----- MATERIAL PROVIDED -----

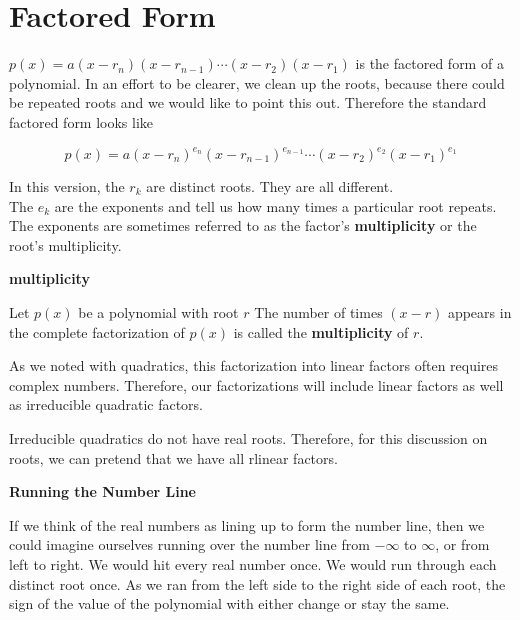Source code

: \documentclass{ximera}
\begin{document}
\section{Factored Form}


$p(x) = a (x-r_n)(x-r_{n-1})  \cdots (x-r_2)(x-r_1)$ is the factored form of a polynomial.  In an effort to be clearer, we clean up the roots, because there could be repeated roots and we would like to point this out.  Therefore the standard factored form looks like




\[   p(x) = a (x-r_n)^{e_n} (x-r_{n-1})^{e_{n-1}}  \cdots (x-r_2)^{e_2} (x-r_1)^{e_1}  \]



In this version, the $r_k$ are distinct roots.  They are all different. \\
The $e_k$ are the exponents and tell us how many times a particular root repeats.  The exponents are sometimes referred to as the factor's \textbf{multiplicity} or the root's multiplicity.\\




\begin{definition} \textbf{\textcolor{green!50!black}{multiplicity}} 

Let $p(x)$ be a polynomial with root $r$  The number of times $(x - r)$ appears in the complete factorization of $p(x)$ is called the \textbf{multiplicity} of $r$.

\end{definition}

As we noted with quadratics, this factorization into linear factors often requires complex numbers.  Therefore, our factorizations will include linear factors as well as irreducible quadratic factors.

Irreducible quadratics do not have real roots.  Therefore, for this discussion on roots, we can pretend that we have all rlinear factors.










\textbf{\large Running the Number Line}

If we think of the real numbers as lining up to form the number line, then we could imagine ourselves running over the number line from $-\infty$ to $\infty$, or from left to right.  We would hit every real number once.  We would run through each distinct root once.  As we ran from the left side to the right side of each root, the sign of the value of the polynomial with either change or stay the same.
\end{document}
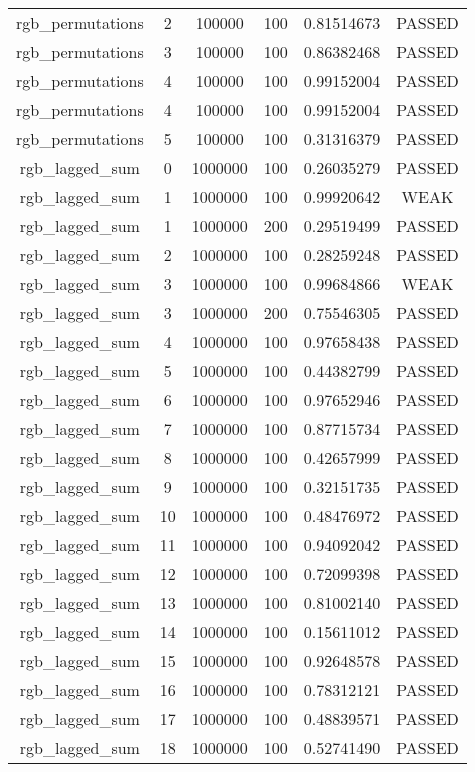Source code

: \begin{longtable}{cccccc}
rgb\_permutations & 2 & 100000 & 100 & 0.81514673 & PASSED \\
rgb\_permutations & 3 & 100000 & 100 & 0.86382468 & PASSED \\
rgb\_permutations & 4 & 100000 & 100 & 0.99152004 & PASSED \\
rgb\_permutations & 4 & 100000 & 100 & 0.99152004 & PASSED \\
rgb\_permutations & 5 & 100000 & 100 & 0.31316379 & PASSED \\
rgb\_lagged\_sum & 0 & 1000000 & 100 & 0.26035279 & PASSED \\
rgb\_lagged\_sum & 1 & 1000000 & 100 & 0.99920642 & WEAK \\
rgb\_lagged\_sum & 1 & 1000000 & 200 & 0.29519499 & PASSED \\
rgb\_lagged\_sum & 2 & 1000000 & 100 & 0.28259248 & PASSED \\
rgb\_lagged\_sum & 3 & 1000000 & 100 & 0.99684866 & WEAK \\
rgb\_lagged\_sum & 3 & 1000000 & 200 & 0.75546305 & PASSED \\
rgb\_lagged\_sum & 4 & 1000000 & 100 & 0.97658438 & PASSED \\
rgb\_lagged\_sum & 5 & 1000000 & 100 & 0.44382799 & PASSED \\
rgb\_lagged\_sum & 6 & 1000000 & 100 & 0.97652946 & PASSED \\
rgb\_lagged\_sum & 7 & 1000000 & 100 & 0.87715734 & PASSED \\
rgb\_lagged\_sum & 8 & 1000000 & 100 & 0.42657999 & PASSED \\
rgb\_lagged\_sum & 9 & 1000000 & 100 & 0.32151735 & PASSED \\
rgb\_lagged\_sum & 10 & 1000000 & 100 & 0.48476972 & PASSED \\
rgb\_lagged\_sum & 11 & 1000000 & 100 & 0.94092042 & PASSED \\
rgb\_lagged\_sum & 12 & 1000000 & 100 & 0.72099398 & PASSED \\
rgb\_lagged\_sum & 13 & 1000000 & 100 & 0.81002140 & PASSED \\
rgb\_lagged\_sum & 14 & 1000000 & 100 & 0.15611012 & PASSED \\
rgb\_lagged\_sum & 15 & 1000000 & 100 & 0.92648578 & PASSED \\
rgb\_lagged\_sum & 16 & 1000000 & 100 & 0.78312121 & PASSED \\
rgb\_lagged\_sum & 17 & 1000000 & 100 & 0.48839571 & PASSED \\
rgb\_lagged\_sum & 18 & 1000000 & 100 & 0.52741490 & PASSED \\

\end{longtable}
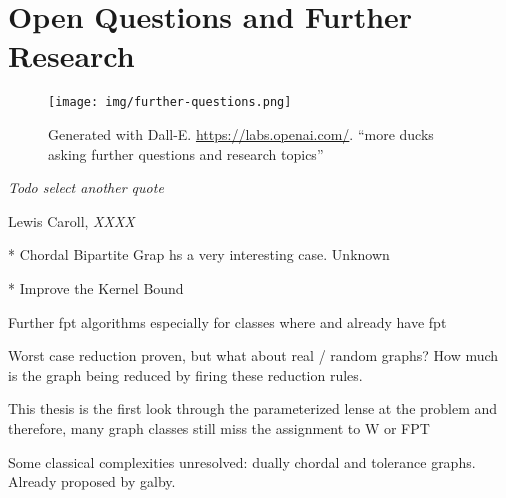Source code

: \chapter{Open Questions and Further Research}\label{ch:closing}

\vspace*{-50pt}

\begin{figure}[ht]
        \texttt{[image: img/further-questions.png]}
        \captionsetup{textformat=empty,labelformat=blank}
        \caption{Generated with Dall-E. \url{https://labs.openai.com/}. ``more ducks asking further questions and research topics''}
\end{figure}

\epigraph{\itshape Todo select another quote}{Lewis Caroll, \textit{XXXX}}

* Chordal Bipartite Grap hs a very interesting case. Unknown

* Improve the Kernel Bound


Further fpt algorithms especially for classes where \sdom and \tdom already have fpt 

Worst case reduction proven, but what about real / random graphs? How much is the graph being reduced by firing these reduction rules.

This thesis is the first look through the parameterized lense at the problem and therefore, many graph classes still miss the assignment to W or FPT

Some classical complexities unresolved: dually chordal and tolerance graphs. Already proposed by galby.
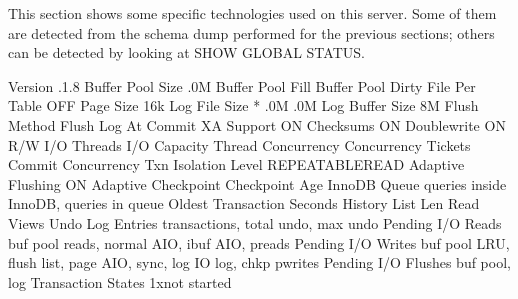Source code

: \documentclass[letterpaper,10pt,english]{sphinxmanual}
\begin{document}
This section shows some specific technologies used on this server. Some of them
are detected from the schema dump performed for the previous sections; others
can be detected by looking at SHOW GLOBAL STATUS.

\begin{sphinxVerbatim}[commandchars=\\\{\}]
                  Version  .1.8
         Buffer Pool Size  .0M
         Buffer Pool Fill  \PYGZpc{}
        Buffer Pool Dirty  \PYGZpc{}
           File Per Table  OFF
                Page Size  16k
            Log File Size   * .0M  .0M
          Log Buffer Size  8M
             Flush Method 
      Flush Log At Commit  
               XA Support  ON
                Checksums  ON
              Doublewrite  ON
          R/W I/O Threads   
             I/O Capacity  
       Thread Concurrency  
      Concurrency Tickets  
       Commit Concurrency  
      Txn Isolation Level  REPEATABLE\PYGZhy{}READ
        Adaptive Flushing  ON
      Adaptive Checkpoint 
           Checkpoint Age  
             InnoDB Queue   queries inside InnoDB,  queries in queue
       Oldest Transaction   Seconds
         History List Len  
               Read Views  
         Undo Log Entries   transactions,  total undo,  max undo
        Pending I/O Reads   buf pool reads,  normal AIO,
                             ibuf AIO,  preads
       Pending I/O Writes   buf pool  LRU,  flush list,  page
                             AIO,  sync,  log IO  log,  chkp
                             pwrites
      Pending I/O Flushes   buf pool,  log
       Transaction States  1xnot started
\end{sphinxVerbatim}
\end{document}
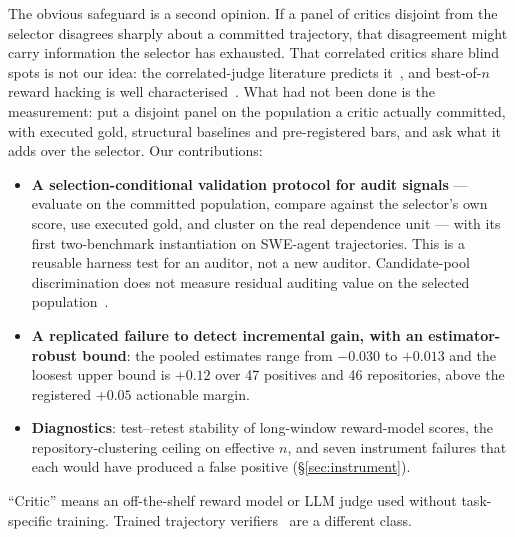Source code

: \documentclass[10pt]{article}
\begin{document}
The obvious safeguard is a second opinion. If a panel of critics disjoint from the selector disagrees sharply about a committed trajectory, that disagreement might carry information the selector has exhausted. That correlated critics share blind spots is not our idea: the correlated-judge literature predicts it~\citep{goel2025great,kim2025correlated,kohli2026nine,hossain2026agreement,afrin2026ensembles}, and best-of-$n$ reward hacking is well characterised~\citep{gao2023scaling,khalaf2025inference,yu2026caution}. What had not been done is the measurement: put a disjoint panel on the population a critic actually committed, with executed gold, structural baselines and pre-registered bars, and ask what it adds over the selector. Our contributions:
\begin{itemize}[leftmargin=1.2em,itemsep=0pt]
\item \textbf{A selection-conditional validation protocol for audit signals} --- evaluate on the committed population, compare against the selector's own score, use executed gold, and cluster on the real dependence unit --- with its first two-benchmark instantiation on SWE-agent trajectories. This is a reusable harness test for an auditor, not a new auditor. Candidate-pool discrimination does not measure residual auditing value on the selected population~\citep{emadi2026scaling,trilemma2026}.
\item \textbf{A replicated failure to detect incremental gain, with an estimator-robust bound}: the pooled estimates range from $-0.030$ to $+0.013$ and the loosest upper bound is $+0.12$ over 47 positives and 46 repositories, above the registered $+0.05$ actionable margin.
\item \textbf{Diagnostics}: test--retest stability of long-window reward-model scores, the repository-clustering ceiling on effective $n$, and seven instrument failures that each would have produced a false positive (\S\ref{sec:instrument}).
\end{itemize}
``Critic'' means an off-the-shelf reward model or LLM judge used without task-specific training. Trained trajectory verifiers~\citep{shum2025swerm,rahman2026scout,wang2026failfast} are a different class.
\end{document}
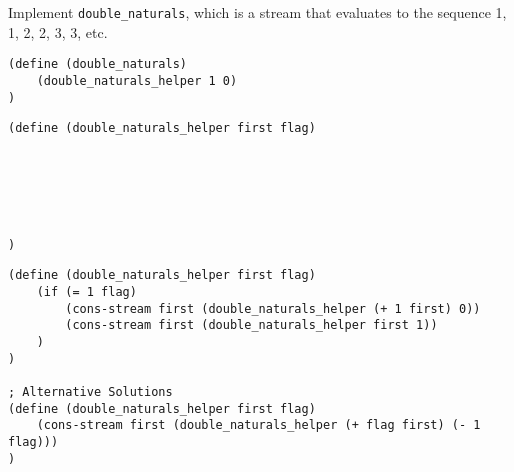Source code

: \begin{blocksection}
\question Implement \lstinline$double_naturals$, which is a stream that evaluates to the sequence 1, 1, 2, 2, 3, 3, etc.

\begin{lstlisting}
(define (double_naturals)
    (double_naturals_helper 1 0)
)
\end{lstlisting}

\ifprintanswers\else
\begin{lstlisting}
(define (double_naturals_helper first flag)






)
\end{lstlisting}
\fi

\begin{solution}[1in]
\begin{lstlisting}
(define (double_naturals_helper first flag)
    (if (= 1 flag)
        (cons-stream first (double_naturals_helper (+ 1 first) 0))
        (cons-stream first (double_naturals_helper first 1))
    )
)

; Alternative Solutions
(define (double_naturals_helper first flag)
    (cons-stream first (double_naturals_helper (+ flag first) (- 1 flag)))
)
\end{lstlisting}
\end{solution}
\end{blocksection}
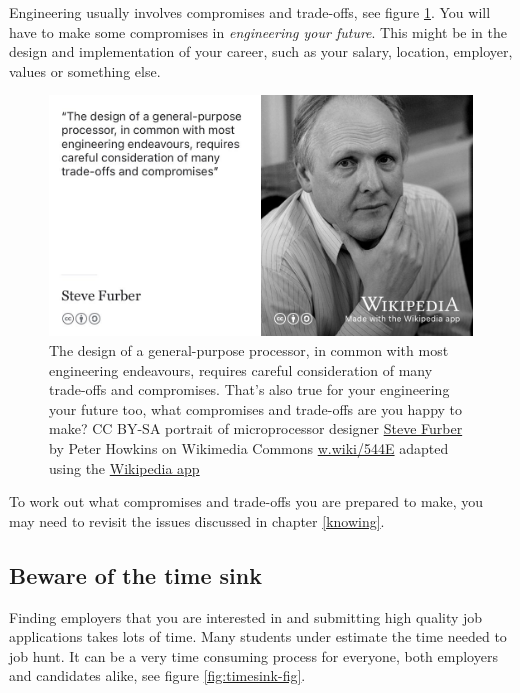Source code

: \documentclass[
]{book}
\begin{document}
Engineering usually involves compromises and trade-offs, see figure \ref{fig:furber-fig}. You will have to make some compromises in \emph{engineering your future}. This might be in the design and implementation of your career, such as your salary, location, employer, values or something else.

\begin{figure}

{\centering \includegraphics[width=0.98\linewidth]{images/steve-furber} 

}

\caption{The design of a general-purpose processor, in common with most engineering endeavours, requires careful consideration of many trade-offs and compromises. \citep{furberarm} That's also true for your engineering your future too, what compromises and trade-offs are you happy to make? CC BY-SA portrait of microprocessor designer \href{https://en.wikipedia.org/wiki/Steve_Furber}{Steve Furber} by Peter Howkins on Wikimedia Commons \href{https://w.wiki/544E}{w.wiki/544E} adapted using the \href{https://apps.apple.com/gb/app/wikipedia/id324715238}{Wikipedia app}}\label{fig:furber-fig}
\end{figure}



To work out what compromises and trade-offs you are prepared to make, you may need to revisit the issues discussed in chapter \ref{knowing}. 🤔

\hypertarget{timesink}{%
\subsection{Beware of the time sink}\label{timesink}}

Finding employers that you are interested in and submitting high quality job applications takes lots of time. Many students under estimate the time needed to job hunt. It can be a very time consuming process for everyone, both employers and candidates alike, see figure \ref{fig:timesink-fig}.
\end{document}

-----

Transcribe, exactly and without additions, the lines of the records above, beginning with the line that contains "This section shows" and ending with the line that contains "Pending I/O Writes", both included.

This section shows some specific technologies used on this server. Some of them
are detected from the schema dump performed for the previous sections; others
can be detected by looking at SHOW GLOBAL STATUS.

\begin{sphinxVerbatim}[commandchars=\\\{\}]
                  Version  .1.8
         Buffer Pool Size  .0M
         Buffer Pool Fill  \PYGZpc{}
        Buffer Pool Dirty  \PYGZpc{}
           File Per Table  OFF
                Page Size  16k
            Log File Size   * .0M  .0M
          Log Buffer Size  8M
             Flush Method 
      Flush Log At Commit  
               XA Support  ON
                Checksums  ON
              Doublewrite  ON
          R/W I/O Threads   
             I/O Capacity  
       Thread Concurrency  
      Concurrency Tickets  
       Commit Concurrency  
      Txn Isolation Level  REPEATABLE\PYGZhy{}READ
        Adaptive Flushing  ON
      Adaptive Checkpoint 
           Checkpoint Age  
             InnoDB Queue   queries inside InnoDB,  queries in queue
       Oldest Transaction   Seconds
         History List Len  
               Read Views  
         Undo Log Entries   transactions,  total undo,  max undo
        Pending I/O Reads   buf pool reads,  normal AIO,
                             ibuf AIO,  preads
       Pending I/O Writes   buf pool  LRU,  flush list,  page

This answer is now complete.